晏昭昭被他们叫的烦了,一个眼刀飞了过去。
她虽身量娇小,目光之中却含着雷霆之怒,那两人被她这眼神一震,竟当真发不出声音来了。
而锦衣卫的药却不愧是皇家出品,那药喂下去不到一盏茶的功夫,妇人胸腹之中的嗬嗬之声便小了下去,竟然也不咳嗽了。

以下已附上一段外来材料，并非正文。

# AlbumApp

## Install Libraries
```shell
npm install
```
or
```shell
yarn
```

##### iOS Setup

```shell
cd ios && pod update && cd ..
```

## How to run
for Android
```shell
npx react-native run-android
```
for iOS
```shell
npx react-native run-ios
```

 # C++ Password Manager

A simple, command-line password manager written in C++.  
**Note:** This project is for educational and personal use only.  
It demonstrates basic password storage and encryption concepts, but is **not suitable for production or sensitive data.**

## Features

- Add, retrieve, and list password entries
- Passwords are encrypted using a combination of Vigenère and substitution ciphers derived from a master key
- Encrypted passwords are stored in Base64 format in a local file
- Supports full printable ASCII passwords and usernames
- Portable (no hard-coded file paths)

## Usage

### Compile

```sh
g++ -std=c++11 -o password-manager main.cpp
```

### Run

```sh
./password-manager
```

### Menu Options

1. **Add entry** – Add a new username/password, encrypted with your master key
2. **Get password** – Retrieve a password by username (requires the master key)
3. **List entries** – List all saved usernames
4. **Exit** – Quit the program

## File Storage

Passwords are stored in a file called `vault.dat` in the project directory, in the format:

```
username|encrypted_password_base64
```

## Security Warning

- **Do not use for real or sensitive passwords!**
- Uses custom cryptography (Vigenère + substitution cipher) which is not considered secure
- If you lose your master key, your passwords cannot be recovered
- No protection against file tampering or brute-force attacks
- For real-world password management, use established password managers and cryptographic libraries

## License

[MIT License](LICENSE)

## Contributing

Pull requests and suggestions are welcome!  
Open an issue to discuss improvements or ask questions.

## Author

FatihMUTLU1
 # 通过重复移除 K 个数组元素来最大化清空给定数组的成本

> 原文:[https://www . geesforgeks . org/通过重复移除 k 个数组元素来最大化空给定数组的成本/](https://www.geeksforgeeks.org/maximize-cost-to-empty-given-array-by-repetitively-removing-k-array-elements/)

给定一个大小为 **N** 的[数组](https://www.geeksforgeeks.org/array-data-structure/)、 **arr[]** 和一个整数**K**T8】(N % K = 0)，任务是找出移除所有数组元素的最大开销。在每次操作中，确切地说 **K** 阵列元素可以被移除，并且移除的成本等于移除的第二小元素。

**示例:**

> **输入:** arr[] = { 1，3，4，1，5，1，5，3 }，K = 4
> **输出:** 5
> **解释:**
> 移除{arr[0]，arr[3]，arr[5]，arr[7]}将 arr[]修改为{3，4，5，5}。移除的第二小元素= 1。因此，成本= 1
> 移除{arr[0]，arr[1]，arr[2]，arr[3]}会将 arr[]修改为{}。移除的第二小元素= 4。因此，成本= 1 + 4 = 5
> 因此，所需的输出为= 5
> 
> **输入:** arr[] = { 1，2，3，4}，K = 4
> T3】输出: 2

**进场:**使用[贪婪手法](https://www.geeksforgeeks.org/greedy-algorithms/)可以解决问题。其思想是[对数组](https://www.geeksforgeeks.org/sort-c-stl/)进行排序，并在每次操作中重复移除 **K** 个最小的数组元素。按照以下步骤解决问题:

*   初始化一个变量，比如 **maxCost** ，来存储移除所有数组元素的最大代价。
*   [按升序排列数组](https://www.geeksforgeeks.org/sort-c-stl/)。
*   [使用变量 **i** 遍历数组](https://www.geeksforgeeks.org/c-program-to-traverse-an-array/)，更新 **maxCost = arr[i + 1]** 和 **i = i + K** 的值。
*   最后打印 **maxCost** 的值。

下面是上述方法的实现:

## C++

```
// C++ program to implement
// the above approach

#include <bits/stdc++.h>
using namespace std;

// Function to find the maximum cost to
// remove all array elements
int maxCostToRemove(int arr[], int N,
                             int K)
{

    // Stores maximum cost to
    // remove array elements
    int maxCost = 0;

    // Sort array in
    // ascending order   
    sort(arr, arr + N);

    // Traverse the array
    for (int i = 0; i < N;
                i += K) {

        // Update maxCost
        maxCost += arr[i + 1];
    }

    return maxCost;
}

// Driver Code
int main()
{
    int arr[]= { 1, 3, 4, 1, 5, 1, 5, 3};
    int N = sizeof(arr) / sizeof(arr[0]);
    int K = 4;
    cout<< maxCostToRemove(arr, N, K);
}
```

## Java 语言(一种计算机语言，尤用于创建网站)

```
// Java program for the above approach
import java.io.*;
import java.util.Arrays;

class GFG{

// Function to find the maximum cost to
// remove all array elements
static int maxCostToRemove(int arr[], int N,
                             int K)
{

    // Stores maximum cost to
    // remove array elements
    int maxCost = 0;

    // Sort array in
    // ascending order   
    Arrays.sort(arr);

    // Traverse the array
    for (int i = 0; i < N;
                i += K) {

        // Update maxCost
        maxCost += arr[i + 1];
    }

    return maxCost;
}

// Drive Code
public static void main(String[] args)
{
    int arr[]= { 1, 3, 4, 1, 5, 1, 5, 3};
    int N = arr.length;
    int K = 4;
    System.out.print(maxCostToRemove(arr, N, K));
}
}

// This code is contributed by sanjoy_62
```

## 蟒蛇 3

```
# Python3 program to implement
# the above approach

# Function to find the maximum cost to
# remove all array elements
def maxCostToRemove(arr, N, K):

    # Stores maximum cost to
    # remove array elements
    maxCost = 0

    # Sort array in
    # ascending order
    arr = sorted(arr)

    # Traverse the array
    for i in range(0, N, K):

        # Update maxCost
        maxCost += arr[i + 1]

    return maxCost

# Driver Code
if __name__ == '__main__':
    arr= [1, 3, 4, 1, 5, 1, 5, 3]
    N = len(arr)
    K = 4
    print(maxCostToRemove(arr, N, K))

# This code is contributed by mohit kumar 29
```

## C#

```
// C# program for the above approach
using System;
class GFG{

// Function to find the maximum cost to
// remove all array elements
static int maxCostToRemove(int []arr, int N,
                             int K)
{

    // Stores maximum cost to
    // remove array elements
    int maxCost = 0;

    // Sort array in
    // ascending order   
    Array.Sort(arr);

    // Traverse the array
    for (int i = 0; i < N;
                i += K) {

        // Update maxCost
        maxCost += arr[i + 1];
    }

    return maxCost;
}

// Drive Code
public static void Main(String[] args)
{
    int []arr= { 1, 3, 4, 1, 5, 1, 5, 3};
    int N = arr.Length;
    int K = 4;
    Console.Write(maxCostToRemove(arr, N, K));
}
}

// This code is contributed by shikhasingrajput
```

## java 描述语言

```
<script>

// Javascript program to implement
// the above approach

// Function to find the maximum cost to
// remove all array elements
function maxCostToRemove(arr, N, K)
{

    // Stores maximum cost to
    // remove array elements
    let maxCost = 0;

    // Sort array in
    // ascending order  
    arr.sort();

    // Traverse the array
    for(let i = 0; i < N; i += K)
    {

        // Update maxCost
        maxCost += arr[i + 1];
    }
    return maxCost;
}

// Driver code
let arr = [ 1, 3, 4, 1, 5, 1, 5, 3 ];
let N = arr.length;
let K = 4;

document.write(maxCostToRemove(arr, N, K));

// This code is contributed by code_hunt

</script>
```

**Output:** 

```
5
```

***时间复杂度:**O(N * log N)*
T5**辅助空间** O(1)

见他们的娘亲确实不再如同刚刚一般要断气了一般咳嗽,这两人才冷静下来,却面面相觑,不知道晏昭昭和任谣是什么人,又因何而来,目中却仍旧满是警惕。
“你们……你们是……”
妇人不再咳嗽了,终于有了说话的力气。
她软绵绵地躺在那里,半张脸上都沾着血污,看上去苍白可怜的很。
晏昭昭俯身下去,用手帕子将她脸上的血污擦干净了,抿着唇露出一个温和的笑容:
“你儿子今儿在街上偷了我家的钱袋子,我们便追过来看看。”
正好现在妇人缓过神来了,便让任谣将那兄弟两个身上的哑穴给解开了。
那兄弟两个也不是不知好歹的人,现在确实是晏昭昭的药让他们的娘亲不再猛得咳嗽,又听晏昭昭口中说他们下午偷了她的钱,一个个都低垂着头,说不出话来了。
做贼心虚,他们下午确实是里应外合,偷了任谣身上的钱袋子。
那躺在床上的妇人闻言,脸色变得更加难看,她一看自己两个儿子都垂着头不敢说话的样子,就知道晏昭昭所言非虚。